A unified approach to strict upper and lower bounds of quantities in linear elasticity based on constitutive relation error estimation

•A unified representation of various quantities is presented in this paper.•Even pointwise quantities are shown to fit well with the unified representation.•Dual error estimation is conducted based on the unified representation.•Two bounding approaches are revisited and optimized for the goal-oriented error estimation.•Strict upper and lower bounds of displacement integrals, stress integrals and pointwise quantities are acquired by the present unified approach.
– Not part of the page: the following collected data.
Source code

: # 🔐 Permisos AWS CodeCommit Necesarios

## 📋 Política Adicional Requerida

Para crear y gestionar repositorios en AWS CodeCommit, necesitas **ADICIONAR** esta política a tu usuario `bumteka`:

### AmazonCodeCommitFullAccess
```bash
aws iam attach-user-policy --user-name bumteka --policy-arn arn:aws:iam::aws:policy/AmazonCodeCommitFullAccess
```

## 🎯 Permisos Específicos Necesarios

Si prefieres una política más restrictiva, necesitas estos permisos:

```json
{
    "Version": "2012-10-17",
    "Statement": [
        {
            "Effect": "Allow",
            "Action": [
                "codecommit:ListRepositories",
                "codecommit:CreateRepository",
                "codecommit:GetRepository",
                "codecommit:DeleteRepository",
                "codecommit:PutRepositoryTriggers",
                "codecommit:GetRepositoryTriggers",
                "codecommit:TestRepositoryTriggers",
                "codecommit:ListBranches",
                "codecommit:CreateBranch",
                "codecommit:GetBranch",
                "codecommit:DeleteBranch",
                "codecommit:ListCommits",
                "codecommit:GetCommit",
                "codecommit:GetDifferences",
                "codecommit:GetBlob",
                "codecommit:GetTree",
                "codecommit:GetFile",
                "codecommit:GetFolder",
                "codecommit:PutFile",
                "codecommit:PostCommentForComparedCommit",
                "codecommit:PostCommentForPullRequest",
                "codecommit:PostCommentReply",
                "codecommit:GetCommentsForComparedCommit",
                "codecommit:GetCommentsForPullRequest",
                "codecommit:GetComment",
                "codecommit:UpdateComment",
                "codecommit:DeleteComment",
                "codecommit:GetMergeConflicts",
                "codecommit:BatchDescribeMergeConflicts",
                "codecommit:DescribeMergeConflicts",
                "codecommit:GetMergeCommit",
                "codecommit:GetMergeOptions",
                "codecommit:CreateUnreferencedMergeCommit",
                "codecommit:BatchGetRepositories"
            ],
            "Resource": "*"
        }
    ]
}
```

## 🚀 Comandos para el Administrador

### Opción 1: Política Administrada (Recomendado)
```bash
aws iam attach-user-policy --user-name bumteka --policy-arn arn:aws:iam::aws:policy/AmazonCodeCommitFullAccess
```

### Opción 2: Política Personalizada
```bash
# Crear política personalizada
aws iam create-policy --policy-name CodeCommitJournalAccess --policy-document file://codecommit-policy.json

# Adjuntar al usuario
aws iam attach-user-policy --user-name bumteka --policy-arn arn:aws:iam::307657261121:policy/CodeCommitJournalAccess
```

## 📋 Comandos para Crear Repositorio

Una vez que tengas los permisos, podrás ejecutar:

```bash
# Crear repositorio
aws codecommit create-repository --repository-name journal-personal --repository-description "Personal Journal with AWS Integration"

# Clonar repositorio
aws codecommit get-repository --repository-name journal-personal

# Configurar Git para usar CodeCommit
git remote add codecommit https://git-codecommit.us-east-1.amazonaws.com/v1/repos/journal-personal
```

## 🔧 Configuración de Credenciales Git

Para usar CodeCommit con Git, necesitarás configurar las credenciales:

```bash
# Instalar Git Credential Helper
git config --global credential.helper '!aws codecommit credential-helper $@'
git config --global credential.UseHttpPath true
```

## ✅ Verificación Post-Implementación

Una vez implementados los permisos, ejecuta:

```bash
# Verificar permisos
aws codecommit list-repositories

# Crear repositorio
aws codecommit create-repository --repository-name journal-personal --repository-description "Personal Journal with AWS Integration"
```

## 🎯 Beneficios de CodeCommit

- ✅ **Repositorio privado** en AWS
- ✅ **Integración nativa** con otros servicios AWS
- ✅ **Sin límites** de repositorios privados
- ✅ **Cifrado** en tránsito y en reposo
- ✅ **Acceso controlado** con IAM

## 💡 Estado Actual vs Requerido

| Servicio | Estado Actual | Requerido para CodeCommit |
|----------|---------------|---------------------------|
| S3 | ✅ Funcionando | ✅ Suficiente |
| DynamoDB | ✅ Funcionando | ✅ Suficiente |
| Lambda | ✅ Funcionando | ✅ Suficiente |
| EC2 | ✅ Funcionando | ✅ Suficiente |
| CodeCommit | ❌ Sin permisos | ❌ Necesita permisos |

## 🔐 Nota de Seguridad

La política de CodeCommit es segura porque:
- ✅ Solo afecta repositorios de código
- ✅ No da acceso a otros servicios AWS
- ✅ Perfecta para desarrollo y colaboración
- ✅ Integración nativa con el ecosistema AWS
This paper presents a unified approach to acquiring strict upper and lower bounds of various quantities in linear elasticity. The key ingredient lies in a unified representation of linear quantities including displacement integrals, stress integrals and even pointwise quantities. With the unified representation, dual error analysis can be performed easily which results in a unified approximation and thereby a unified error representation via the primal–dual equivalence theorem. Then, the constitutive relation error (CRE) estimation featured with the ability to provide strict upper bound of global energy norm error is utilized and strict upper and lower bounds of the quantities are obtainable thereafter. Moreover, two extant bounding approaches to goal-oriented error estimation are analyzed and optimized, and as a result, optimal approximation and bounds are obtained. Numerical examples are studied to validate the proposed unified approach.